Main | Jan 28, 2009 »

Jan 26, 2009


Mathematical and Statistical Models


Mathematical Models


-deterministic models, there is no error in a mathematical model

Statistical Model


-We are using models that allow for error and use probability
-Allow for other systematic components that in many cases are not included or were not measured.
-Allow for measurement error (especially in the social sciences)
-Allow for individual variation within the unit of analysis that we are analyzing.

Goals of Creating Statistical Models


1.Identify systematic components
2.Assess the model fit (looking at residuals [good model=smaller residuals])

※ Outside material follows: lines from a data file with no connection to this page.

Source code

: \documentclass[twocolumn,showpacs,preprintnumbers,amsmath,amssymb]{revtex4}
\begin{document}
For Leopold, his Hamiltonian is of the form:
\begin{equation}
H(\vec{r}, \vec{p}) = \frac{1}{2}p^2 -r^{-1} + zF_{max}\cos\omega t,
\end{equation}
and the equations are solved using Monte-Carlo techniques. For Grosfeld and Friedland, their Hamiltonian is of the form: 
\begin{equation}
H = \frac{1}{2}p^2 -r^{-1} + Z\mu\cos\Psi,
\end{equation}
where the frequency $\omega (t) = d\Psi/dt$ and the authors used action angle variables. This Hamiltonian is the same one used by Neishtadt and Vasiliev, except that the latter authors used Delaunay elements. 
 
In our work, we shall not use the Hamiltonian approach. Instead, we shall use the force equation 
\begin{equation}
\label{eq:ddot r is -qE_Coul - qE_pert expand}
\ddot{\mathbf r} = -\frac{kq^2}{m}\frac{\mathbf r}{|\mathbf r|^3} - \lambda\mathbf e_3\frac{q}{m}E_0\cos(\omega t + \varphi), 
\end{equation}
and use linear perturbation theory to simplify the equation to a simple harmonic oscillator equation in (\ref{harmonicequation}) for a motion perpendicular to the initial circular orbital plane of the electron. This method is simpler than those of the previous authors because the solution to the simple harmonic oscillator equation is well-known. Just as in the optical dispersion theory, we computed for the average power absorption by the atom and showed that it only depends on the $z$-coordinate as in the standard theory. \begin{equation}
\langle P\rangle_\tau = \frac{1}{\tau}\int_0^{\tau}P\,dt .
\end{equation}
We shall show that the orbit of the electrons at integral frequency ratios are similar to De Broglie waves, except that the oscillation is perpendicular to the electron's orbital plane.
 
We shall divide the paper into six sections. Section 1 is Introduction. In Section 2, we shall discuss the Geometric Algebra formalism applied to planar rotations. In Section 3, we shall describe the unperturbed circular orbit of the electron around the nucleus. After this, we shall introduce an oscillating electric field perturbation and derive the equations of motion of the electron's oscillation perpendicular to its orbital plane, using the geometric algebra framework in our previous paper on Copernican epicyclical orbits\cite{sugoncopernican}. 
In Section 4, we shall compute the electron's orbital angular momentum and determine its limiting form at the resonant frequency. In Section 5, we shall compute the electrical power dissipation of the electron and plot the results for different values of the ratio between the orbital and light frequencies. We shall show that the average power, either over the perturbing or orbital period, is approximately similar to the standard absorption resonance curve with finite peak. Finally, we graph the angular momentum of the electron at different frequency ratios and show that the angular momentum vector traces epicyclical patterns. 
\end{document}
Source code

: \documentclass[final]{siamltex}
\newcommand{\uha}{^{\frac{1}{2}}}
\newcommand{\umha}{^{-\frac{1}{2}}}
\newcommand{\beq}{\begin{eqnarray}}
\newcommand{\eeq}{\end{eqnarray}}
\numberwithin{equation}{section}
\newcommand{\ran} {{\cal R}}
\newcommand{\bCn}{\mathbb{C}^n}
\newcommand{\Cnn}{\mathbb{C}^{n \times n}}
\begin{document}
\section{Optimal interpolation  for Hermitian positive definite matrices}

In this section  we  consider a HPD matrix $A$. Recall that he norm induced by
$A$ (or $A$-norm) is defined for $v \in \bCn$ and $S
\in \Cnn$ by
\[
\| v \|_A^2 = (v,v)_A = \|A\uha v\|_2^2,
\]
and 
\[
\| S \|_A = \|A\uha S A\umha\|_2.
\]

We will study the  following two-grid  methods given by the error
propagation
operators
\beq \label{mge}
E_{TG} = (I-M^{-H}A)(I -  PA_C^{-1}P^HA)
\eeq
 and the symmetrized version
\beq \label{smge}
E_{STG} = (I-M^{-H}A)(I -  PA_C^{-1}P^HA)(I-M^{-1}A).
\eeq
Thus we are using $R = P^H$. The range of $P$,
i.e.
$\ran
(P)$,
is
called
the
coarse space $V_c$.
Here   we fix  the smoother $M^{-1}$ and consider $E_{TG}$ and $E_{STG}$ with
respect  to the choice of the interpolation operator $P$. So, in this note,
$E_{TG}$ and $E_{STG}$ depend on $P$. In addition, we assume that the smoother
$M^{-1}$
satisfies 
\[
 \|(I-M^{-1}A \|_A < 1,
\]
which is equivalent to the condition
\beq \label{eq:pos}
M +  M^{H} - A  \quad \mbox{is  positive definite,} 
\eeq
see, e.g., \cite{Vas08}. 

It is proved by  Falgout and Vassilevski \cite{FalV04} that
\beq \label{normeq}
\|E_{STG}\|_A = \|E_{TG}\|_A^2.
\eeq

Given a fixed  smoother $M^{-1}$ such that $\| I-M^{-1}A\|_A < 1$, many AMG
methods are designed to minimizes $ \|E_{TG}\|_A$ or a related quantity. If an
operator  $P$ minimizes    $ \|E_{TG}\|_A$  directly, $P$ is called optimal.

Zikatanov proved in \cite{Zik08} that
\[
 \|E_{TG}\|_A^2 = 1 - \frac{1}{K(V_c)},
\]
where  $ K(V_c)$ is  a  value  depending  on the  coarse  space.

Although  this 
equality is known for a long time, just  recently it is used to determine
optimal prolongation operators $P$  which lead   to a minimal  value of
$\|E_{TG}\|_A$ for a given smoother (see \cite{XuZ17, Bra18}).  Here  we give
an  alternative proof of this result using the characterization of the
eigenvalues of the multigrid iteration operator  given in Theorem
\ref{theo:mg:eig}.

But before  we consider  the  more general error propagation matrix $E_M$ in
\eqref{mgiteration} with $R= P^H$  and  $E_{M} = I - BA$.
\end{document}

How do we use statistical Models


Articulate Research Questions -> Outcome Variables, Focal (important) Predictors, Covariates (account or control for)
Postulate the statistical model (What is it going to look like?)
...fitting model to sample data
Determine if relationship is due to chance -> Does the model really work in the population or is it by chance?

Regression is all about relationships and associations


-Causality can be only determined through the design of the study not through analysis.
-Analysis discovers associations, correlations or covariation.
> burt <- read.table("burt.txtv", header = T)

> burt <- read.table("burt.txt", header = T)
> head(burt)
ID OwnIQ FostIQ
1 1 68 63
2 2 71 76
3 3 73 77
4 4 75 72
5 5 78 71
6 6 79 75
> attach(burt)
Always a good idea to begin an analysis with a decriptive analysis and plots.
> library(psych)

package 'psych' successfully unpacked and MD5 sums checked

> library(psych)
> describe(OwnIQ)
var n mean sd median trimmed mad min max range skew kurtosis se
1 1 53 97.36 14.69 96 97 14.83 68 131 63 0.24 -0.47 2.02
> describe(FostIQ)
var n mean sd median trimmed mad min max range skew kurtosis se
1 1 53 98.11 15.21 97 98.21 16.31 63 132 69 -0.02 -0.5 2.09
Remeber from 8261: Kernel Density Plot is better than a histogram.
-There are actually some better ways to plot now than using the base plot command: plot()
> library(lattice)
-the "lattice" library has a LOT of plot styles
A density plot in lattice is -> densityplot(variable,Kernel="e")
> densityplot(OwnIQ,Kernel="e")
-all of the "lattice" graphics functions allow you to enter a formula
> densityplot(~OwnIQ,data=burt,Kernel="e")
> densityplot(FostIQ,Kernel="e")
> densityplot(~FostIQ,data=burt,Kernel="e")
-in "lattice" library histogram ->histogram()
-in "lattice" library boxplot -> bwplot()
> bwplot(OwnIQ)
> histogram(OwnIQ)
> densityplot(OwnIQ,Kernel="e")
-in "lattice" scatter plot -> xyplot(formula, type="p")
-formla -> X~Y where X will be plotted on X axis and Y on the Y axis
> xyplot(FostIQ~OwnIQ,type="p")

Five things to look for in a scatter plot


1. What is the direction of the relaitionship?
2. What is the type of relationship? (Is it linear?)
3. What is the strength of the relationship? (Are the points close or far from the line?)
4. What is the magnitude of the relationship? (Line slope?)
5. Are there any unusual observations? (not necessarily outlier)
-In a deterministic realtionshp all data points are on the line, but there are different types of error in social science, so our plots start to look like clouds.
>